- [Supplied data]:
Content starts
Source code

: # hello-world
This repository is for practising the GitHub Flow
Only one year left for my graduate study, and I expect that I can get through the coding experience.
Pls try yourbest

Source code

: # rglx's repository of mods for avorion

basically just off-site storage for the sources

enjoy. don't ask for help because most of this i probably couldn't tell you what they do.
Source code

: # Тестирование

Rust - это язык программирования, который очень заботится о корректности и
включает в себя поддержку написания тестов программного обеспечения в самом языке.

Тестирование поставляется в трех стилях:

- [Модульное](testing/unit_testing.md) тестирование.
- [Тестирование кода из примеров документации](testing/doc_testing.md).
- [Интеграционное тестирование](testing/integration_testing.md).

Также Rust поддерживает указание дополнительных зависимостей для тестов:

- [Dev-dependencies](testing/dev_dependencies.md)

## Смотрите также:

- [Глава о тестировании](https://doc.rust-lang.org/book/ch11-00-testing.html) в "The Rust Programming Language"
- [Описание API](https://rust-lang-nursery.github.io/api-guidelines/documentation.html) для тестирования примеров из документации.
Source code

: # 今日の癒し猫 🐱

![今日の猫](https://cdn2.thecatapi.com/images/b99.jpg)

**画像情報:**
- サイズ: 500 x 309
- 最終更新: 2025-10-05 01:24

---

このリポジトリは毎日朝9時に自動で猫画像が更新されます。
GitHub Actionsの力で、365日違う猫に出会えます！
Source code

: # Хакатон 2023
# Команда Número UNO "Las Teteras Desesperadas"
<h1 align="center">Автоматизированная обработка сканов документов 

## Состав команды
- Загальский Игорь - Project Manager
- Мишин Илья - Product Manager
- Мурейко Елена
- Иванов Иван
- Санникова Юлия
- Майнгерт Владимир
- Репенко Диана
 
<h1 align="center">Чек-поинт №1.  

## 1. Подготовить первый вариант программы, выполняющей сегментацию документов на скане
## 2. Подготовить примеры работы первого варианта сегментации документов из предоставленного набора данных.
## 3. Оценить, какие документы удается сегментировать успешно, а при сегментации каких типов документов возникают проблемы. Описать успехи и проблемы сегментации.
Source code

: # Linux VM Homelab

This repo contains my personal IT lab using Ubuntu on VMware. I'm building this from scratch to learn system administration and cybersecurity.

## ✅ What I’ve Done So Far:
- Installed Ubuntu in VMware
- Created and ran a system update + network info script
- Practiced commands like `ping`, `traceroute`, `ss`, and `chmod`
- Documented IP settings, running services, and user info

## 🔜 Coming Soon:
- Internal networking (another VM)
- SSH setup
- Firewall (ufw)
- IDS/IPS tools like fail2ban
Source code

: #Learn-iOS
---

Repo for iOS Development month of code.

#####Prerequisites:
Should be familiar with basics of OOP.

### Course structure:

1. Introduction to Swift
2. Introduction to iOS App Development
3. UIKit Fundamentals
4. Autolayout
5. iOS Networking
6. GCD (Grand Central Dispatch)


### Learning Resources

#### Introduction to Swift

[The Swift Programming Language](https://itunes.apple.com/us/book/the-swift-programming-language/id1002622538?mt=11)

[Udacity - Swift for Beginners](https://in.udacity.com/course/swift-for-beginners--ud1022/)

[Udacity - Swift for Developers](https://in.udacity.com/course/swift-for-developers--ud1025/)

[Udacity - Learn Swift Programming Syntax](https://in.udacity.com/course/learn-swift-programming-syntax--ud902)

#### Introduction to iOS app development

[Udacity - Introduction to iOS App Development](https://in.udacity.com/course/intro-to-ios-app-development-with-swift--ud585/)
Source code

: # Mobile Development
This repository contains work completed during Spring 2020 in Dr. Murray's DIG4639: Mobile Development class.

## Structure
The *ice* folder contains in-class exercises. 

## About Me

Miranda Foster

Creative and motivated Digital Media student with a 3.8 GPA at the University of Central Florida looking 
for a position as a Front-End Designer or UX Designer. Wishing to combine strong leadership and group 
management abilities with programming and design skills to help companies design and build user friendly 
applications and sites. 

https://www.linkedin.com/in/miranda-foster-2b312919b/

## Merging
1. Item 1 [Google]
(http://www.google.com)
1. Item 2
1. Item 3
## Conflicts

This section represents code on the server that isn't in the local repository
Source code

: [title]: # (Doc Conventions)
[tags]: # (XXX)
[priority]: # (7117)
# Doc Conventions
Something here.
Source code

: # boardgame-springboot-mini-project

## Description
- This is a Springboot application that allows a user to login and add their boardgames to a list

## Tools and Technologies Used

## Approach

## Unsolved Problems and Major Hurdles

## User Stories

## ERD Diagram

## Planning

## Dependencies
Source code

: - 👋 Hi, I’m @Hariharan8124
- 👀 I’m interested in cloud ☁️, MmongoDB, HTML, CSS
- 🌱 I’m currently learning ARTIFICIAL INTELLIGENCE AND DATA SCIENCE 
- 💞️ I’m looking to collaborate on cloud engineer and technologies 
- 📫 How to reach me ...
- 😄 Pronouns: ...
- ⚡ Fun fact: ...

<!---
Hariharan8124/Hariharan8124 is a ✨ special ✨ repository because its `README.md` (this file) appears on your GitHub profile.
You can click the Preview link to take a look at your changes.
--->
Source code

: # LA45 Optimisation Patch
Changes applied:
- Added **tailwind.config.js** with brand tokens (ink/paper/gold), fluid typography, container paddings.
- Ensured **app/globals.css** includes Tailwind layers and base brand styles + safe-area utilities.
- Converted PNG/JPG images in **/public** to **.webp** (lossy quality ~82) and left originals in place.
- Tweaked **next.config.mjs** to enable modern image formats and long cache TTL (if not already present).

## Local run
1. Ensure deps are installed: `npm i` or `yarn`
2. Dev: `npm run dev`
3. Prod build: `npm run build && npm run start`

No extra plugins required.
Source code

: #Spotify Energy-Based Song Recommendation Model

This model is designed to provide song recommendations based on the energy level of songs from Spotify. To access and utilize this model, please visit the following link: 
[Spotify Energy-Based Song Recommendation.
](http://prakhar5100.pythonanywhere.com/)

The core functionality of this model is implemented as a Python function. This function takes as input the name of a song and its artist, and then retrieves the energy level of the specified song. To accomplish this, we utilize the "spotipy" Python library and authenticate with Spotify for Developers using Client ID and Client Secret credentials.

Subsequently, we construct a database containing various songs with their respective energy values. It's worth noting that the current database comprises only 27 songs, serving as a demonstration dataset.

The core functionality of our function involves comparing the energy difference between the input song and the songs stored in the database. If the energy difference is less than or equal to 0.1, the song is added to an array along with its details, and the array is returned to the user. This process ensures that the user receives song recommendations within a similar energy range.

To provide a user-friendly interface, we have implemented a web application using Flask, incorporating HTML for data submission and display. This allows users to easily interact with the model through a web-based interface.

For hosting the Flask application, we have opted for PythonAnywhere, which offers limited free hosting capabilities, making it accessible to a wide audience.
Content ends
- [What you are asked to do]: Output all of the data above without any alteration.

- [Final answer]:
Source code

: # hello-world
This repository is for practising the GitHub Flow
Only one year left for my graduate study, and I expect that I can get through the coding experience.
Pls try yourbest

Source code

: # rglx's repository of mods for avorion

basically just off-site storage for the sources

enjoy. don't ask for help because most of this i probably couldn't tell you what they do.
Source code

: # Тестирование

Rust - это язык программирования, который очень заботится о корректности и
включает в себя поддержку написания тестов программного обеспечения в самом языке.

Тестирование поставляется в трех стилях:

- [Модульное](testing/unit_testing.md) тестирование.
- [Тестирование кода из примеров документации](testing/doc_testing.md).
- [Интеграционное тестирование](testing/integration_testing.md).

Также Rust поддерживает указание дополнительных зависимостей для тестов:

- [Dev-dependencies](testing/dev_dependencies.md)

## Смотрите также:

- [Глава о тестировании](https://doc.rust-lang.org/book/ch11-00-testing.html) в "The Rust Programming Language"
- [Описание API](https://rust-lang-nursery.github.io/api-guidelines/documentation.html) для тестирования примеров из документации.
Source code

: # 今日の癒し猫 🐱

![今日の猫](https://cdn2.thecatapi.com/images/b99.jpg)

**画像情報:**
- サイズ: 500 x 309
- 最終更新: 2025-10-05 01:24

---

このリポジトリは毎日朝9時に自動で猫画像が更新されます。
GitHub Actionsの力で、365日違う猫に出会えます！
Source code

: # Хакатон 2023
# Команда Número UNO "Las Teteras Desesperadas"
<h1 align="center">Автоматизированная обработка сканов документов 

## Состав команды
- Загальский Игорь - Project Manager
- Мишин Илья - Product Manager
- Мурейко Елена
- Иванов Иван
- Санникова Юлия
- Майнгерт Владимир
- Репенко Диана
 
<h1 align="center">Чек-поинт №1.  

## 1. Подготовить первый вариант программы, выполняющей сегментацию документов на скане
## 2. Подготовить примеры работы первого варианта сегментации документов из предоставленного набора данных.
## 3. Оценить, какие документы удается сегментировать успешно, а при сегментации каких типов документов возникают проблемы. Описать успехи и проблемы сегментации.
Source code

: # Linux VM Homelab

This repo contains my personal IT lab using Ubuntu on VMware. I'm building this from scratch to learn system administration and cybersecurity.

## ✅ What I’ve Done So Far:
- Installed Ubuntu in VMware
- Created and ran a system update + network info script
- Practiced commands like `ping`, `traceroute`, `ss`, and `chmod`
- Documented IP settings, running services, and user info

## 🔜 Coming Soon:
- Internal networking (another VM)
- SSH setup
- Firewall (ufw)
- IDS/IPS tools like fail2ban
Source code

: #Learn-iOS
---

Repo for iOS Development month of code.

#####Prerequisites:
Should be familiar with basics of OOP.

### Course structure:

1. Introduction to Swift
2. Introduction to iOS App Development
3. UIKit Fundamentals
4. Autolayout
5. iOS Networking
6. GCD (Grand Central Dispatch)


### Learning Resources

#### Introduction to Swift

[The Swift Programming Language](https://itunes.apple.com/us/book/the-swift-programming-language/id1002622538?mt=11)

[Udacity - Swift for Beginners](https://in.udacity.com/course/swift-for-beginners--ud1022/)

[Udacity - Swift for Developers](https://in.udacity.com/course/swift-for-developers--ud1025/)

[Udacity - Learn Swift Programming Syntax](https://in.udacity.com/course/learn-swift-programming-syntax--ud902)

#### Introduction to iOS app development

[Udacity - Introduction to iOS App Development](https://in.udacity.com/course/intro-to-ios-app-development-with-swift--ud585/)
Source code

: # Mobile Development
This repository contains work completed during Spring 2020 in Dr. Murray's DIG4639: Mobile Development class.

## Structure
The *ice* folder contains in-class exercises. 

## About Me

Miranda Foster

Creative and motivated Digital Media student with a 3.8 GPA at the University of Central Florida looking 
for a position as a Front-End Designer or UX Designer. Wishing to combine strong leadership and group 
management abilities with programming and design skills to help companies design and build user friendly 
applications and sites. 

https://www.linkedin.com/in/miranda-foster-2b312919b/

## Merging
1. Item 1 [Google]
(http://www.google.com)
1. Item 2
1. Item 3
## Conflicts

This section represents code on the server that isn't in the local repository
Source code

: [title]: # (Doc Conventions)
[tags]: # (XXX)
[priority]: # (7117)
# Doc Conventions
Something here.
Source code

: # boardgame-springboot-mini-project

## Description
- This is a Springboot application that allows a user to login and add their boardgames to a list

## Tools and Technologies Used

## Approach

## Unsolved Problems and Major Hurdles

## User Stories

## ERD Diagram

## Planning

## Dependencies
Source code

: - 👋 Hi, I’m @Hariharan8124
- 👀 I’m interested in cloud ☁️, MmongoDB, HTML, CSS
- 🌱 I’m currently learning ARTIFICIAL INTELLIGENCE AND DATA SCIENCE 
- 💞️ I’m looking to collaborate on cloud engineer and technologies 
- 📫 How to reach me ...
- 😄 Pronouns: ...
- ⚡ Fun fact: ...

<!---
Hariharan8124/Hariharan8124 is a ✨ special ✨ repository because its `README.md` (this file) appears on your GitHub profile.
You can click the Preview link to take a look at your changes.
--->
Source code

: # LA45 Optimisation Patch
Changes applied:
- Added **tailwind.config.js** with brand tokens (ink/paper/gold), fluid typography, container paddings.
- Ensured **app/globals.css** includes Tailwind layers and base brand styles + safe-area utilities.
- Converted PNG/JPG images in **/public** to **.webp** (lossy quality ~82) and left originals in place.
- Tweaked **next.config.mjs** to enable modern image formats and long cache TTL (if not already present).

## Local run
1. Ensure deps are installed: `npm i` or `yarn`
2. Dev: `npm run dev`
3. Prod build: `npm run build && npm run start`

No extra plugins required.
Source code

: #Spotify Energy-Based Song Recommendation Model

This model is designed to provide song recommendations based on the energy level of songs from Spotify. To access and utilize this model, please visit the following link: 
[Spotify Energy-Based Song Recommendation.
](http://prakhar5100.pythonanywhere.com/)

The core functionality of this model is implemented as a Python function. This function takes as input the name of a song and its artist, and then retrieves the energy level of the specified song. To accomplish this, we utilize the "spotipy" Python library and authenticate with Spotify for Developers using Client ID and Client Secret credentials.

Subsequently, we construct a database containing various songs with their respective energy values. It's worth noting that the current database comprises only 27 songs, serving as a demonstration dataset.

The core functionality of our function involves comparing the energy difference between the input song and the songs stored in the database. If the energy difference is less than or equal to 0.1, the song is added to an array along with its details, and the array is returned to the user. This process ensures that the user receives song recommendations within a similar energy range.

To provide a user-friendly interface, we have implemented a web application using Flask, incorporating HTML for data submission and display. This allows users to easily interact with the model through a web-based interface.

For hosting the Flask application, we have opted for PythonAnywhere, which offers limited free hosting capabilities, making it accessible to a wide audience.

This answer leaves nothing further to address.